Input for this task
###

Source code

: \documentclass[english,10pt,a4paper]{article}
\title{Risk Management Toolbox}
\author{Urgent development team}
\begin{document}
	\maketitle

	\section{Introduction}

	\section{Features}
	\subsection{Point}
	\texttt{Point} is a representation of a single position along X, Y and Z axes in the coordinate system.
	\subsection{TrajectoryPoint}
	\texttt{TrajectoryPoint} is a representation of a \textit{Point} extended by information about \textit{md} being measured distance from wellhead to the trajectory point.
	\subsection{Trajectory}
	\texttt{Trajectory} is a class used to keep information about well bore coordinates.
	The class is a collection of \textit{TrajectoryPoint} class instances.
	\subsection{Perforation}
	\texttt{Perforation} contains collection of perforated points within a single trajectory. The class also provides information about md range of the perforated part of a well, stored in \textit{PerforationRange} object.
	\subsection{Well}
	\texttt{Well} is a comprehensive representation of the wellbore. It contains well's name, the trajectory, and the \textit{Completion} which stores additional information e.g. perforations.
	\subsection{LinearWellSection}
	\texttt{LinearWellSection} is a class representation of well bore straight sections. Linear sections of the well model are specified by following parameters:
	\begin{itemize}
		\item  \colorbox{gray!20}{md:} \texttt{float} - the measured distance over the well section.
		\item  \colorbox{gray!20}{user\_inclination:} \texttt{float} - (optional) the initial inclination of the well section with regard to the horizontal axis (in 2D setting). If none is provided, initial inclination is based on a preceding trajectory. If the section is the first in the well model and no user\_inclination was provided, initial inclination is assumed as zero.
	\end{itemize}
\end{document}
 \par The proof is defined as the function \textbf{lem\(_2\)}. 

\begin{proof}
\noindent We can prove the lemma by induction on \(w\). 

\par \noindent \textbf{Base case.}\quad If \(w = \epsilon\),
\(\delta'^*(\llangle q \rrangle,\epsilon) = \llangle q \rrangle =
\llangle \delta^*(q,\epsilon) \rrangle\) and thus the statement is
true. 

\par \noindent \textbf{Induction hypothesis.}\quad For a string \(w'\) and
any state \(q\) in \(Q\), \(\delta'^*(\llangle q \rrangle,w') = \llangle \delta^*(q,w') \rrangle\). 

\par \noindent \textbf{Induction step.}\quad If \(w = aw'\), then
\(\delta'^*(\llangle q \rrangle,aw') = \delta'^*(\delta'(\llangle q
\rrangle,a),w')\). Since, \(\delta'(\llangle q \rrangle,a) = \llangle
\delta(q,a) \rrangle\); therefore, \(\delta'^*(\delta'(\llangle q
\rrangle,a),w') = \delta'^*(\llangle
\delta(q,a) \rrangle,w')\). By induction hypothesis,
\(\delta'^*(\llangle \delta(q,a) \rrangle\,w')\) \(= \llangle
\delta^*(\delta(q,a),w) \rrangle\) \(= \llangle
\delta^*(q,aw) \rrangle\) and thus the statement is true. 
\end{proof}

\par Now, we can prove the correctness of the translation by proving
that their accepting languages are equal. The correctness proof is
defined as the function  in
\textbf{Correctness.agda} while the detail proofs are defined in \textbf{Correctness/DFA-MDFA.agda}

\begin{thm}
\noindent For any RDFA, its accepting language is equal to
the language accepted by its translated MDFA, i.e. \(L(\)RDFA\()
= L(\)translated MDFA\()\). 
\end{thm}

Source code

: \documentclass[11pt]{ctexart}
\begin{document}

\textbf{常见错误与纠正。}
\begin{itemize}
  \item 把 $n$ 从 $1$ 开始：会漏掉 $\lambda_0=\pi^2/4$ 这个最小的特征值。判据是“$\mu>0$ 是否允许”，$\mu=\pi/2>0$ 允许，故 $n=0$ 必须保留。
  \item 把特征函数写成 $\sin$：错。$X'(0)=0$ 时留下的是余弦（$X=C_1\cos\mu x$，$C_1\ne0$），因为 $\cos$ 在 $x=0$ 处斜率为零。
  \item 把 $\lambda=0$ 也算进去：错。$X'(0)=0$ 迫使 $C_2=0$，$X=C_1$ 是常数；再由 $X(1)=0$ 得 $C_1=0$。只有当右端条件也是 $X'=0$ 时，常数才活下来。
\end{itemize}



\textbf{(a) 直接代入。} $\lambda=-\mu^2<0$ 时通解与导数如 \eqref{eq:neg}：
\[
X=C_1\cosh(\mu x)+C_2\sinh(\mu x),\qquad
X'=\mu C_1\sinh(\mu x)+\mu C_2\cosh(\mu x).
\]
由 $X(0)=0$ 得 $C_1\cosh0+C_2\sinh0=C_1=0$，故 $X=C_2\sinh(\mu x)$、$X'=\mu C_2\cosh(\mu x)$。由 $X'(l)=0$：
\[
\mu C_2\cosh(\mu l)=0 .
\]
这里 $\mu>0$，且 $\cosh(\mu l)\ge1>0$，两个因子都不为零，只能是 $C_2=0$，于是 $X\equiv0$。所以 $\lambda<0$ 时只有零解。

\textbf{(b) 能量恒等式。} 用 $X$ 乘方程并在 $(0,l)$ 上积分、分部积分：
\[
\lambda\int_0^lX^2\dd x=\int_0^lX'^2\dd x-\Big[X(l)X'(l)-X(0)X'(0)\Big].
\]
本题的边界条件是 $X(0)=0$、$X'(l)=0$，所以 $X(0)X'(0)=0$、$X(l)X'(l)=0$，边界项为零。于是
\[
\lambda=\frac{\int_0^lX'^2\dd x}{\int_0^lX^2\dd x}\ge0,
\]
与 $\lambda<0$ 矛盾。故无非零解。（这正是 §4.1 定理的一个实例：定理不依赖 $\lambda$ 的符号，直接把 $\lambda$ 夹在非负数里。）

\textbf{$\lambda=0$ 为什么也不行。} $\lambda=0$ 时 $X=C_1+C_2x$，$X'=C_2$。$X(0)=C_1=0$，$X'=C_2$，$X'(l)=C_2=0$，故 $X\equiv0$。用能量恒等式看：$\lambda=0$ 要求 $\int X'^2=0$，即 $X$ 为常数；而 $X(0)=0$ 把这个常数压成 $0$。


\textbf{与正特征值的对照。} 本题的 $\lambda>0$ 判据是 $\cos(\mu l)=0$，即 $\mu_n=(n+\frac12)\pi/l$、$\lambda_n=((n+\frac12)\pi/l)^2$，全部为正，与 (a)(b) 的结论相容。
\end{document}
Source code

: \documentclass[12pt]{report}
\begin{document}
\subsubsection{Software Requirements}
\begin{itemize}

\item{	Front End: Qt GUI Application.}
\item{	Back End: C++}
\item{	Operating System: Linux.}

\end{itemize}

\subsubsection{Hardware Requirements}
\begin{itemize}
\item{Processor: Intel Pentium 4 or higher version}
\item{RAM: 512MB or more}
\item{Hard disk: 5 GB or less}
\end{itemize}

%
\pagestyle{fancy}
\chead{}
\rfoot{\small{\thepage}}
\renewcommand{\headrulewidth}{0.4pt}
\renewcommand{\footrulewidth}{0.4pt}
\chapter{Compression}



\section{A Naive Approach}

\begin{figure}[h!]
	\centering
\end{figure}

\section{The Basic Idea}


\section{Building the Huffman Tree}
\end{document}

###

What the exercise asks
Every line of the records above that contains the word "subsubsection" should be counted, and only the total given.

Result
2